Many people are now slaves to these "freedoms." Here's a thought: Aren't such "freedoms" just another form of tyranny?
Follow the coin.
I often hear people say the problem with our culture is that we're only rational thinkers — that we only listen to scientists at the sake of faith in God. That makes me laugh because, clearly, we don't even listen to our scientists. For instance, scientists warned us about what a powerful hurricane would do to New Orleans, and we didn't listen.
It's time to snap out of it and refocus. Jesus' message of Divine Mercy is a wake-up call — that we are responsible for each other, that the time to turn to His mercy is now.
Just because Christ says "Father, forgive them, they know not what they do" (Lk 24:34), that doesn't mean He's letting us off the hook. In the gospels, Jesus says at one point "you are worth many sparrows" (Mt 10:31). That's His way of telling us that we are too important to stay asleep like animals. This world is ours. This garden was given to Adam to manage and run. We are called to be responsible for our world and our planet.
Christ is telling us to do something different, to expand our awareness — to not sin, to not hurt our neighbor, to forgive, to make amends to those we have hurt, to not nurture a grudge, but to nurture non-violence instead.
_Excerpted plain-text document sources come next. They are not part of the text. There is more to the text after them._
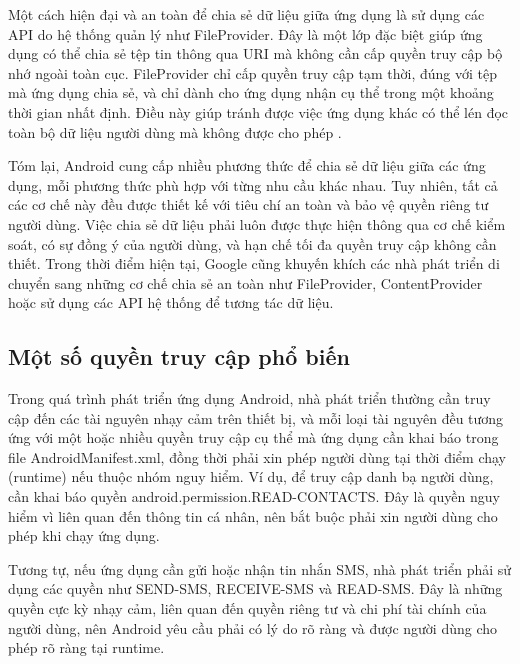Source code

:       Một cách hiện đại và an toàn để chia sẻ dữ liệu giữa ứng dụng là sử dụng các API do hệ thống quản lý như FileProvider. Đây là một lớp đặc biệt giúp ứng dụng có thể chia sẻ tệp tin thông qua URI mà không cần cấp quyền truy cập bộ nhớ ngoài toàn cục. FileProvider chỉ cấp quyền truy cập tạm thời, đúng với tệp mà ứng dụng chia sẻ, và chỉ dành cho ứng dụng nhận cụ thể trong một khoảng thời gian nhất định. Điều này giúp tránh được việc ứng dụng khác có thể lén đọc toàn bộ dữ liệu người dùng mà không được cho phép \cite{FileProvider}.

      \vspace{0.5em}

      Tóm lại, Android cung cấp nhiều phương thức để chia sẻ dữ liệu giữa các ứng dụng, mỗi phương thức phù hợp với từng nhu cầu khác nhau. Tuy nhiên, tất cả các cơ chế này đều được thiết kế với tiêu chí an toàn và bảo vệ quyền riêng tư người dùng. Việc chia sẻ dữ liệu phải luôn được thực hiện thông qua cơ chế kiểm soát, có sự đồng ý của người dùng, và hạn chế tối đa quyền truy cập không cần thiết. Trong thời điểm hiện tại, Google cũng khuyến khích các nhà phát triển di chuyển sang những cơ chế chia sẻ an toàn như FileProvider, ContentProvider hoặc sử dụng các API hệ thống để tương tác dữ liệu.

\subsection{Một số quyền truy cập phổ biến}

Trong quá trình phát triển ứng dụng Android, nhà phát triển thường cần truy cập đến các tài nguyên nhạy cảm trên thiết bị, và mỗi loại tài nguyên đều tương ứng với một hoặc nhiều quyền truy cập cụ thể mà ứng dụng cần khai báo trong file AndroidManifest.xml, đồng thời phải xin phép người dùng tại thời điểm chạy (runtime) nếu thuộc nhóm nguy hiểm. Ví dụ, để truy cập danh bạ người dùng, cần khai báo quyền android.permission.READ-CONTACTS. Đây là quyền nguy hiểm vì liên quan đến thông tin cá nhân, nên bắt buộc phải xin người dùng cho phép khi chạy ứng dụng.

\vspace{0.5em}

Tương tự, nếu ứng dụng cần gửi hoặc nhận tin nhắn SMS, nhà phát triển phải sử dụng các quyền như SEND-SMS, RECEIVE-SMS và READ-SMS. Đây là những quyền cực kỳ nhạy cảm, liên quan đến quyền riêng tư và chi phí tài chính của người dùng, nên Android yêu cầu phải có lý do rõ ràng và được người dùng cho phép rõ ràng tại runtime.

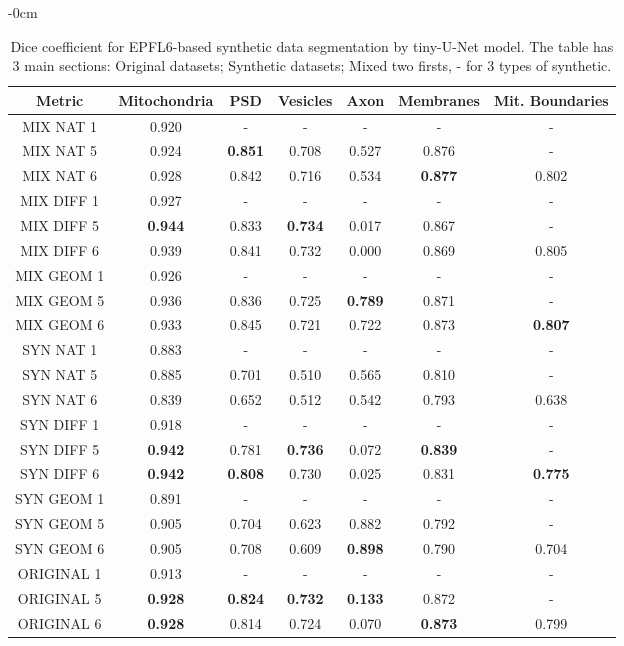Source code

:\documentclass[journal,article,submit,pdftex,moreauthors]{Definitions/mdpi}
\begin{document}
\begin{table}[H] 
	\caption{Dice coefficient for EPFL6-based synthetic data segmentation by tiny-U-Net model. The table has 3 main sections: Original datasets; Synthetic datasets; Mixed two firsts, - for 3 types of synthetic.}
	\begin{adjustwidth}{-\extralength}{0cm}
		{\fontsize{10pt}{10pt}\selectfont
		\begin{tabularx}{\fulllength}{CCCCCCC}
			\toprule
			\textbf{Metric} & \textbf{Mitochondria}	& \textbf{PSD}	& \textbf{Vesicles}	& \textbf{Axon}	& \textbf{Membranes}	& \textbf{Mit. Boundaries}\\
			\midrule
			MIX NAT 1 & 0.920 & - & - & - & - & -\\
			MIX NAT 5 & 0.924 & \textbf{0.851} & 0.708 & 0.527 & 0.876 & -\\
			MIX NAT 6 & 0.928 & 0.842 & 0.716 & 0.534 & \textbf{0.877} & 0.802\\
			MIX DIFF 1 & 0.927 & - & - & - & - & -\\
			MIX DIFF 5 & \textbf{0.944} & 0.833 & \textbf{0.734} & 0.017 & 0.867 & -\\
			MIX DIFF 6 & 0.939 & 0.841 & 0.732 & 0.000 & 0.869 & 0.805\\
			MIX GEOM 1 & 0.926 & - & - & - & - & -\\
			MIX GEOM 5 & 0.936 & 0.836 & 0.725 & \textbf{0.789} & 0.871 & -\\
			MIX GEOM 6 & 0.933 & 0.845 & 0.721 & 0.722 & 0.873 & \textbf{0.807}\\
			\midrule
			SYN NAT 1 & 0.883 & - & - & - & - & -\\
			SYN NAT 5 & 0.885 & 0.701 & 0.510 & 0.565 & 0.810 & -\\
			SYN NAT 6 & 0.839 & 0.652 & 0.512 & 0.542 & 0.793 & 0.638\\
			SYN DIFF 1 & 0.918 & - & - & - & - & -\\
			SYN DIFF 5 & \textbf{0.942} & 0.781 & \textbf{0.736} & 0.072 & \textbf{0.839} & -\\
			SYN DIFF 6 & \textbf{0.942} & \textbf{0.808} & 0.730 & 0.025 & 0.831 & \textbf{0.775}\\
			SYN GEOM 1 & 0.891 & - & - & - & - & -\\
			SYN GEOM 5 & 0.905 & 0.704 & 0.623 & 0.882 & 0.792 & -\\
			SYN GEOM 6 & 0.905 & 0.708 & 0.609 & \textbf{0.898} & 0.790 & 0.704\\
			\midrule
			ORIGINAL 1 & 0.913 & - & - & - & - & -\\
			ORIGINAL 5 & \textbf{0.928} & \textbf{0.824} & \textbf{0.732} & \textbf{0.133} & 0.872 & -\\
			ORIGINAL 6 & \textbf{0.928} & 0.814 & 0.724 & 0.070 & \textbf{0.873} & 0.799\\
			\bottomrule
		\end{tabularx}
		}
	\end{adjustwidth}
\end{table}
\end{document}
Christ's very choosing of us, to de-hypnotize us, is an act of mercy. He wants us to focus on things that lead us to Him. It's imperative. Our world is on the brink of something. It could be on the brink of disaster or of salvation.
It's our choice.
What do you choose to do today?
Father Walter Dziordz, MIC, is Provincial Superior of the Marians' St. Stanislaus Kostka Province, based in Stockbridge, Mass.